What to do:
Records follow. Pull out every line that contains "solution".

[Extracted data entries]

────────

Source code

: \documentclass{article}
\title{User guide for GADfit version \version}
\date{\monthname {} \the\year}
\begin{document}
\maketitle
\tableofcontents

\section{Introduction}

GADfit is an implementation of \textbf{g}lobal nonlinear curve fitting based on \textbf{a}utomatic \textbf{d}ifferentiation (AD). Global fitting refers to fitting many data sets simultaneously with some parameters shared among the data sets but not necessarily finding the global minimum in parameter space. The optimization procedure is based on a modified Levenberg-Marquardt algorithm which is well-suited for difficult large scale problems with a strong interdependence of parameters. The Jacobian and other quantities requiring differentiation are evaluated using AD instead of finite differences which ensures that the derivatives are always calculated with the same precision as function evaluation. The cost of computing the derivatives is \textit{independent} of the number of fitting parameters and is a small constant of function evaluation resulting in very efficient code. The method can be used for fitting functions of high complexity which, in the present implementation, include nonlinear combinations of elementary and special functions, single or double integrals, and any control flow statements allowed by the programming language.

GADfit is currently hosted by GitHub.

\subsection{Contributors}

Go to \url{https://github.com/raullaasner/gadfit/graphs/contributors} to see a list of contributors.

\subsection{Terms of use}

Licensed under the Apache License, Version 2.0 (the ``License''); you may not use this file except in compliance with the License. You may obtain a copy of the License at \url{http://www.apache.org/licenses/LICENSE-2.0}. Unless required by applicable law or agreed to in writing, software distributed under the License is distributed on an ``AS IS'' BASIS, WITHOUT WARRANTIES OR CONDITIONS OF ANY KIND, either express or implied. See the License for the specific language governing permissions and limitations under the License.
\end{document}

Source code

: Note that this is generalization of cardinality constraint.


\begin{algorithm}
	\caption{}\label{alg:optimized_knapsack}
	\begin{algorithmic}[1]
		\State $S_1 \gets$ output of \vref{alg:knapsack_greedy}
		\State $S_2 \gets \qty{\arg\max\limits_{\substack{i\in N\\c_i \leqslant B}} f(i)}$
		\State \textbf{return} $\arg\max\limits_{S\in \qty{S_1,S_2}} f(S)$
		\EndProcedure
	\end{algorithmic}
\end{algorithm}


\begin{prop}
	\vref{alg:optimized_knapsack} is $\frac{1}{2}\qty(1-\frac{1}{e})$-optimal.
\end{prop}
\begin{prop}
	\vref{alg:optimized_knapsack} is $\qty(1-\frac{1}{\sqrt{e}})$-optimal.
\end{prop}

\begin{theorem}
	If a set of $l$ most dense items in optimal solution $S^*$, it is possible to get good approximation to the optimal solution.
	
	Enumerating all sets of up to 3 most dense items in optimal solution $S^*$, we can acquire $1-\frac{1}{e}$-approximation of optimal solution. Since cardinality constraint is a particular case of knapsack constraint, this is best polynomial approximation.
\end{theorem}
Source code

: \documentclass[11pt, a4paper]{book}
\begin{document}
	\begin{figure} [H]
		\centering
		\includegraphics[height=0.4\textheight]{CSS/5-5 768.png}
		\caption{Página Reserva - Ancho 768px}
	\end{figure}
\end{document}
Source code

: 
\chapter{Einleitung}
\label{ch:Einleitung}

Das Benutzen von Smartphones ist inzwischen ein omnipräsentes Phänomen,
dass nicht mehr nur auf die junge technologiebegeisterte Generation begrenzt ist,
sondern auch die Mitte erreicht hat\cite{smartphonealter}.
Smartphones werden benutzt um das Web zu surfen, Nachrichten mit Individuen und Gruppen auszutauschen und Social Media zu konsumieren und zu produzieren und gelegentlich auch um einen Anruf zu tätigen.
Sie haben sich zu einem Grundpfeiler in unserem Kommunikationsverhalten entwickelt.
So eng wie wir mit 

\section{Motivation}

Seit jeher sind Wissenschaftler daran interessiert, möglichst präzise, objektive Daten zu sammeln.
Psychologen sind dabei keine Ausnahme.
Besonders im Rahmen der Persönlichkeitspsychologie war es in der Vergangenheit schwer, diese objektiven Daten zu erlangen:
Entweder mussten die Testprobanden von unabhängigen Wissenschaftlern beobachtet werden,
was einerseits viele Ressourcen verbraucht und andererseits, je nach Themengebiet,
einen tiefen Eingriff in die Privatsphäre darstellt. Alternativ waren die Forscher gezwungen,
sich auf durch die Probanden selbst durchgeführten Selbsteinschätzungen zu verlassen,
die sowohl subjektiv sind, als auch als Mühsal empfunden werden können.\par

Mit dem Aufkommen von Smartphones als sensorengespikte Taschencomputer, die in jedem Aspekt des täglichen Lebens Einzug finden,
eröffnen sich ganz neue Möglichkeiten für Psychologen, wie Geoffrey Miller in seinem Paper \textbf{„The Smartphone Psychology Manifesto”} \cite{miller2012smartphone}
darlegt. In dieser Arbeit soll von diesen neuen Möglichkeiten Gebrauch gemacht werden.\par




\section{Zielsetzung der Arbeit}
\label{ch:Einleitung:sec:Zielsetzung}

────────

Answer area:
	If a set of $l$ most dense items in optimal solution $S^*$, it is possible to get good approximation to the optimal solution.
	Enumerating all sets of up to 3 most dense items in optimal solution $S^*$, we can acquire $1-\frac{1}{e}$-approximation of optimal solution. Since cardinality constraint is a particular case of knapsack constraint, this is best polynomial approximation.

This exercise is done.